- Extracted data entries
━━━━━━━━━━━━━━━━━━━━━━━━━━━━━━

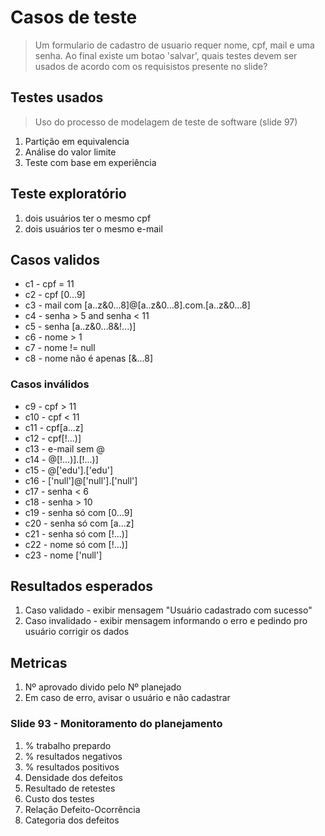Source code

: # Casos de teste
> Um formulario de cadastro de usuario requer nome, cpf, mail e uma senha. Ao final existe um botao 'salvar', quais testes devem ser usados de acordo com os requisistos presente no slide?

## Testes usados
> Uso do processo de modelagem de teste de software (slide 97)
1. Partição em equivalencia
2. Análise do valor limite
3. Teste com base em experiência

## Teste exploratório
1. dois usuários ter o mesmo cpf
2. dois usuários ter o mesmo e-mail

## Casos validos
* c1 - cpf = 11
* c2 - cpf [0...9]
* c3 - mail com [a..z&0...8]@[a..z&0...8].com.[a..z&0...8]
* c4 - senha > 5 and senha < 11
* c5 - senha [a..z&0...8&!...)]
* c6 - nome > 1
* c7 - nome != null
* c8 - nome não é apenas [&...8]

### Casos inválidos
* c9 - cpf > 11
* c10 - cpf < 11
* c11 - cpf[a...z]
* c12 - cpf[!...)]
* c13 - e-mail sem @
* c14 - @[!...)].[!...)]
* c15 - @['edu'].['edu']
* c16 - ['null']@['null'].['null']
* c17 - senha < 6
* c18 - senha > 10
* c19 - senha só com [0...9]
* c20 - senha só com [a...z]
* c21 - senha só com [!...)]
* c22 - nome só com [!...)]
* c23 - nome ['null']

## Resultados esperados
1. Caso validado - exibir mensagem "Usuário cadastrado com sucesso"
2. Caso invalidado - exibir mensagem informando o erro e pedindo pro usuário corrigir os dados

## Metricas
1. Nº aprovado divido pelo Nº planejado
2. Em caso de erro, avisar o usuário e não cadastrar

### Slide 93 - Monitoramento do planejamento
1. % trabalho prepardo
2. % resultados negativos
3. % resultados positivos
4. Densidade dos defeitos
5. Resultado de retestes
6. Custo dos testes
7. Relação Defeito-Ocorrência
8. Categoria dos defeitos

━━━━━━━━━━━━━━━━━━━━━━━━━━━━━━

- Task item
Since the copy must exclude the pictures, transcribe only the text of the records, word for word.

- Written answer
Source code

: # Casos de teste
> Um formulario de cadastro de usuario requer nome, cpf, mail e uma senha. Ao final existe um botao 'salvar', quais testes devem ser usados de acordo com os requisistos presente no slide?

## Testes usados
> Uso do processo de modelagem de teste de software (slide 97)
1. Partição em equivalencia
2. Análise do valor limite
3. Teste com base em experiência

## Teste exploratório
1. dois usuários ter o mesmo cpf
2. dois usuários ter o mesmo e-mail

## Casos validos
* c1 - cpf = 11
* c2 - cpf [0...9]
* c3 - mail com [a..z&0...8]@[a..z&0...8].com.[a..z&0...8]
* c4 - senha > 5 and senha < 11
* c5 - senha [a..z&0...8&!...)]
* c6 - nome > 1
* c7 - nome != null
* c8 - nome não é apenas [&...8]

### Casos inválidos
* c9 - cpf > 11
* c10 - cpf < 11
* c11 - cpf[a...z]
* c12 - cpf[!...)]
* c13 - e-mail sem @
* c14 - @[!...)].[!...)]
* c15 - @['edu'].['edu']
* c16 - ['null']@['null'].['null']
* c17 - senha < 6
* c18 - senha > 10
* c19 - senha só com [0...9]
* c20 - senha só com [a...z]
* c21 - senha só com [!...)]
* c22 - nome só com [!...)]
* c23 - nome ['null']

## Resultados esperados
1. Caso validado - exibir mensagem "Usuário cadastrado com sucesso"
2. Caso invalidado - exibir mensagem informando o erro e pedindo pro usuário corrigir os dados

## Metricas
1. Nº aprovado divido pelo Nº planejado
2. Em caso de erro, avisar o usuário e não cadastrar

### Slide 93 - Monitoramento do planejamento
1. % trabalho prepardo
2. % resultados negativos
3. % resultados positivos
4. Densidade dos defeitos
5. Resultado de retestes
6. Custo dos testes
7. Relação Defeito-Ocorrência
8. Categoria dos defeitos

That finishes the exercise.